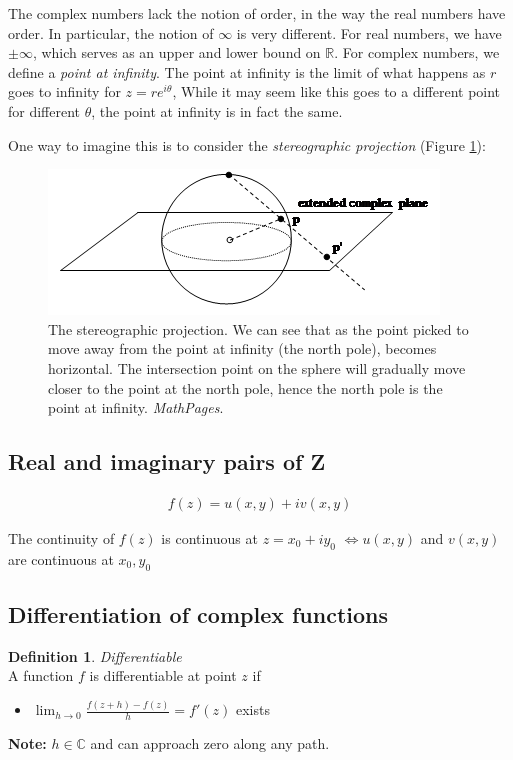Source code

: \documentclass{article}
\theoremstyle{definition}
\newtheorem{definition}{Definition}[section]
\newcommand{\Def}[2]{
\begin{shaded*}
\begin{definition}{\textit{#1}}\\#2\end{definition}
\end{shaded*}
}
\def\R{\mathbb{R}}
\def\C{\mathbb{C}}
\begin{document}
The complex numbers lack the notion of order, in the way the real numbers have order. In particular, the notion of $\infty$ is very different. For real numbers, we have $\pm \infty$, which serves as an upper and lower bound on $\R$. For complex numbers, we define a \textit{point at infinity}. The point at infinity is the limit of what happens as $r$ goes to infinity for $z=r e^{i\theta}$, While it may seem like this goes to a different point for different $\theta$, the point at infinity is in fact the same.

One way to imagine this is to consider the \textit{stereographic projection} (Figure \ref{fig:stereographic}):
\begin{figure}[H]
	\centering
	\includegraphics[width=0.5\linewidth]{stereographic_projection}
	\caption{The stereographic projection. We can see that as the point picked to move away from the point at infinity (the north pole), becomes horizontal. The intersection point on the sphere will gradually move closer to the point at the north pole, hence the north pole is the point at infinity. \textit{MathPages}.}
	\label{fig:stereographic}
\end{figure}


\subsection{Real and imaginary pairs of Z}

\begin{align}
	f(z) = u(x,y)+iv(x,y)
\end{align}

The continuity of $f(z)$ is continuous at $z = x_0 + iy_0$ $\iff u(x,y)$ and $v(x,y)$ are continuous at $x_0, y_0$ 

\subsection{Differentiation of complex functions}

\Def{Differentiable}{A function $f$ is differentiable at point $z$ if 
\begin{itemize}
	\item $\lim_{h\to0} \frac{f(z+h) - f(z)}{h} = f'(z)$ exists
\end{itemize}

\textbf{Note:} $h \in \C$ and can approach zero along any path. 
}
\end{document}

Work task:
Every line above that has the string "begin" needs to be copied.

Answer area:
\begin{shaded*}
\begin{definition}{\textit{#1}}\\#2\end{definition}
\begin{document}
\begin{figure}[H]
\begin{align}
\begin{itemize}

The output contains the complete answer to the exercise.